It’s been different at different stages of the
country’s history. There have been different
shifts as to which of the branches is predominate
or how predominate and whatever and that reflects
circumstances and politics. JUSTICE O’CONNOR:
And it’s hard to get legislation out of
both Houses, the House and the Senate,
and then to get the President to approve it.
And then if it’s alleged to be unconstitutional, it
might get reviewed in the courts. The result is
that… they set up a process that’s
pretty tough. JUSTICE BREYER: But
the fundamental idea is nobody
gets too powerful, that’s why we set up this
system where we divide the power into pockets, that’s
an inefficient system, but it is a system that
protects against one small group of people gaining
all the power. STUDENT: I think that when
the framers were writing the Constitution the
situation in the United States and the
relationship between federal government and
state government was a lot different than it is now.

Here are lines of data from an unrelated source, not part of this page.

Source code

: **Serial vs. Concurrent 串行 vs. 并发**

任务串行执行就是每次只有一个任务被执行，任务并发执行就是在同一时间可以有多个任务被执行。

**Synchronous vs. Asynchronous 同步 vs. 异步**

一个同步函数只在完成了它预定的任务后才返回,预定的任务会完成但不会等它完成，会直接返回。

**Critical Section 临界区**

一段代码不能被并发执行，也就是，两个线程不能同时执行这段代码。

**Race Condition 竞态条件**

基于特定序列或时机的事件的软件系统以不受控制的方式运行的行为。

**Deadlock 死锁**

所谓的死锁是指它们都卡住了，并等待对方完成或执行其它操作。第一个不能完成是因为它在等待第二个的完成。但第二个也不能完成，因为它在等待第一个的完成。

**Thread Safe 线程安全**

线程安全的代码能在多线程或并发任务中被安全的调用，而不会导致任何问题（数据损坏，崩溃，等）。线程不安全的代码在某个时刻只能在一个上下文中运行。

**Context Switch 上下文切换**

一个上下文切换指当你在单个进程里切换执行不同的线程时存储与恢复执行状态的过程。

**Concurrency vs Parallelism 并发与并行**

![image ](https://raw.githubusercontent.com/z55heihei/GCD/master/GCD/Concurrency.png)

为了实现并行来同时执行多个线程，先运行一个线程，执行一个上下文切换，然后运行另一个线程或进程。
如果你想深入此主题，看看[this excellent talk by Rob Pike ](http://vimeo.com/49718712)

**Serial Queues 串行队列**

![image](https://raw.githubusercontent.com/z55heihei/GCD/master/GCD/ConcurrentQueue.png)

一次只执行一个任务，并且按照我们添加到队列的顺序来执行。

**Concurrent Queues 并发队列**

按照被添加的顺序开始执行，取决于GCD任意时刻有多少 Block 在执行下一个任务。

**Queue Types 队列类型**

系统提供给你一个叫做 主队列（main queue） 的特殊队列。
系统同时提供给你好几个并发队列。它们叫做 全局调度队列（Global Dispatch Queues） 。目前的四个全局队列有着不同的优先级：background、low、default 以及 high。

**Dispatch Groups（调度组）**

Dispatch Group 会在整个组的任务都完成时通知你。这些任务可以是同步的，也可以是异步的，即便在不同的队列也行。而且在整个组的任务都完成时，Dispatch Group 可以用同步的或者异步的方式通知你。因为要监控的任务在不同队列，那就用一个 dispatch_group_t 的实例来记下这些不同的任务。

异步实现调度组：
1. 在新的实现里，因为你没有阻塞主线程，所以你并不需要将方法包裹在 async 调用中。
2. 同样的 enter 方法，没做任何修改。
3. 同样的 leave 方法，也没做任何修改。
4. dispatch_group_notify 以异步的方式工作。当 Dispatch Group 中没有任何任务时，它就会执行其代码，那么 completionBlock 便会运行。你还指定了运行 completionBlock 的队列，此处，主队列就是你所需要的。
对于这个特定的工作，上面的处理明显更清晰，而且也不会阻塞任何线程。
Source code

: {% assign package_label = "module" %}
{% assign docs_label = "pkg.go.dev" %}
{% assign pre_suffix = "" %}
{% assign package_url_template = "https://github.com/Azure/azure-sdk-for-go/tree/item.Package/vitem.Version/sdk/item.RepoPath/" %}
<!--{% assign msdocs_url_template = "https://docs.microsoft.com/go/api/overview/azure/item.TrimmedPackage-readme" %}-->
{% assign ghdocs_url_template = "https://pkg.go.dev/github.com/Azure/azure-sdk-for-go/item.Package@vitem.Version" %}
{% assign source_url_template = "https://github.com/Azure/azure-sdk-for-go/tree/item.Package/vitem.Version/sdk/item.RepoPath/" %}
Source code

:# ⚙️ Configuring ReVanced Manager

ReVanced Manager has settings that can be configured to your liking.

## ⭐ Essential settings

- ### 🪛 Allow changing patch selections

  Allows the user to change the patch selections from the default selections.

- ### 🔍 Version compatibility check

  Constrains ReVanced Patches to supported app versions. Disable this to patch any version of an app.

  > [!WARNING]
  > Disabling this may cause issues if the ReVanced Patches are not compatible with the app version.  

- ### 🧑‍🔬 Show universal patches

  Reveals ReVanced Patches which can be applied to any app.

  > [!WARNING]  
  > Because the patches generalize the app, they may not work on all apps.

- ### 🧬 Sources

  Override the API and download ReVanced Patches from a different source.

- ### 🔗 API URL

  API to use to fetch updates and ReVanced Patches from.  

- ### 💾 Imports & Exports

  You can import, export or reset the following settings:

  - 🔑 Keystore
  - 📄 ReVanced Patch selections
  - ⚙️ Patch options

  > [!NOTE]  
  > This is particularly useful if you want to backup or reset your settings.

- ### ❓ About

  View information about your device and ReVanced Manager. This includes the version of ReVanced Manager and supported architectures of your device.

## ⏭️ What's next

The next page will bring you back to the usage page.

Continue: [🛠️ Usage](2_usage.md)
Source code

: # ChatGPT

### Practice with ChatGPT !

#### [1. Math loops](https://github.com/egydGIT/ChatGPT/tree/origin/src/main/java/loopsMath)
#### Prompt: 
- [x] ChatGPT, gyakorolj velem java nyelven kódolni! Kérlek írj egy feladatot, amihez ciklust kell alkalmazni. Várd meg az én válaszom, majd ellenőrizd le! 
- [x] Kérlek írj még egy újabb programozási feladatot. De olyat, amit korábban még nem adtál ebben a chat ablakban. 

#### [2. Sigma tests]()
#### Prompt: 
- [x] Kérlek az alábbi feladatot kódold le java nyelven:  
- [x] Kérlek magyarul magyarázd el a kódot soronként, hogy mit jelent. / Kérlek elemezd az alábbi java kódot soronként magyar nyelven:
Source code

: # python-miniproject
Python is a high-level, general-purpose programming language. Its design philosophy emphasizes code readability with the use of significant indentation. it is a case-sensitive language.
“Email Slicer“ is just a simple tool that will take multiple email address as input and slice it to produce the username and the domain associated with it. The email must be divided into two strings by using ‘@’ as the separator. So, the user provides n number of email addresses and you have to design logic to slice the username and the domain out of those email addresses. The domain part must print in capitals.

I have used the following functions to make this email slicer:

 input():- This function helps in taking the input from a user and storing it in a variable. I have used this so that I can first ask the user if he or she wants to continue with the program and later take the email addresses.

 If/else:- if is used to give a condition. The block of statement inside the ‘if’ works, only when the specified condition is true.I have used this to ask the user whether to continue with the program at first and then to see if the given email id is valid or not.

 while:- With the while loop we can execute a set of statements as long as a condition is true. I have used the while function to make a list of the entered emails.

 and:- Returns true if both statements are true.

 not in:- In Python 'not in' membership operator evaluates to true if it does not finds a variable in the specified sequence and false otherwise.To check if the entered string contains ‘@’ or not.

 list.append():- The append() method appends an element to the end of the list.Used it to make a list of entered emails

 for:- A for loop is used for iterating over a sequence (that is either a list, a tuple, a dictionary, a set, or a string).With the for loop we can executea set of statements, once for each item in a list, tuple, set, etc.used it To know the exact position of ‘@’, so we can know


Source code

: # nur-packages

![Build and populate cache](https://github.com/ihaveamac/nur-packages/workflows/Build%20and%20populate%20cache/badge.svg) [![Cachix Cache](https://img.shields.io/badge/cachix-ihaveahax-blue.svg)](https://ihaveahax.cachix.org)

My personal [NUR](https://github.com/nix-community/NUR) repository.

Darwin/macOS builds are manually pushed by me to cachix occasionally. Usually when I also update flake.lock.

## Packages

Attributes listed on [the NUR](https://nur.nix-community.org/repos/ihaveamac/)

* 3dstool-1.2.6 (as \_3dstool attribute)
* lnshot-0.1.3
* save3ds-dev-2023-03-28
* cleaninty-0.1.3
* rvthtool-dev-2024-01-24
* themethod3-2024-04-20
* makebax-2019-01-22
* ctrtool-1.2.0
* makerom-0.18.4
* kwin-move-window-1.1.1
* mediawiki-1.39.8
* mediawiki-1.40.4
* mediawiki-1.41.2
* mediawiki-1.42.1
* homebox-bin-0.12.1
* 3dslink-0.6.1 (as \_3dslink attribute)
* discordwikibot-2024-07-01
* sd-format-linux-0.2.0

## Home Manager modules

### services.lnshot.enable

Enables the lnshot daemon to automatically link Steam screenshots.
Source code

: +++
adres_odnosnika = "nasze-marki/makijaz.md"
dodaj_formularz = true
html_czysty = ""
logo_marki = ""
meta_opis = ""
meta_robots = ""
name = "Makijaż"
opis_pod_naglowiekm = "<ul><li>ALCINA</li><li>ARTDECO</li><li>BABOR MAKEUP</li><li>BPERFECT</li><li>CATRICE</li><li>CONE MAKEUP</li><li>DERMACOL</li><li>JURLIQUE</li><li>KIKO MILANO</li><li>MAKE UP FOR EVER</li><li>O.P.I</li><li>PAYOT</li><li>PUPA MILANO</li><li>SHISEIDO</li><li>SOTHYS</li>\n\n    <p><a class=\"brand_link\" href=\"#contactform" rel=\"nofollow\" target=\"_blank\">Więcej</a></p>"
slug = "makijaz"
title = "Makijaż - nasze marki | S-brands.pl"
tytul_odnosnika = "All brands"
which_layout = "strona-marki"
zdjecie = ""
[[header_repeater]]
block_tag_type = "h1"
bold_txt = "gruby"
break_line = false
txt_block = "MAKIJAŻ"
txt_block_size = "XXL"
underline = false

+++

And do you ever find that in your rulings there are
specific aspects of the Constitution that
frustrate you to have to apply it to modern
day cases? JUSTICE O’CONNOR: I don’t think so,
I think that’s the… one of the reasons why the
Constitution that we have is in fact so special. It
has lasted longer than any other constitution in the
world today. I think it was… very well crafted
to serve us then and to serve us now. And if there
are any crucial problems that emerge, they can
certainly be addressed by a proposed Constitutional
Amendment. JUSTICE BREYER: The biggest flaw
they would have said at the time would certainly
..true to be …was the problem that they didn’t
deal with slavery. JUSTICE O’CONNOR:
But that was… JUSTICE BREYER: ‘Cause
initially we only had to fight a Civil War
because of that, alright and then the… the
Constitution was amended. STUDENT: Do you
believe that federal policies such as No
Child Left Behind or minimum drinking age
and things like that, that effectively force
states into making laws, do you believe that is
an abuse of federal power where the jurisdiction was
originally states rights but by withholding funding
for say highways or something, the states are
forced to make the decision? JUSTICE O’CONNOR: It’s
a good question, it deals basically with
federalism. What are the respective
powers of the states and the national government?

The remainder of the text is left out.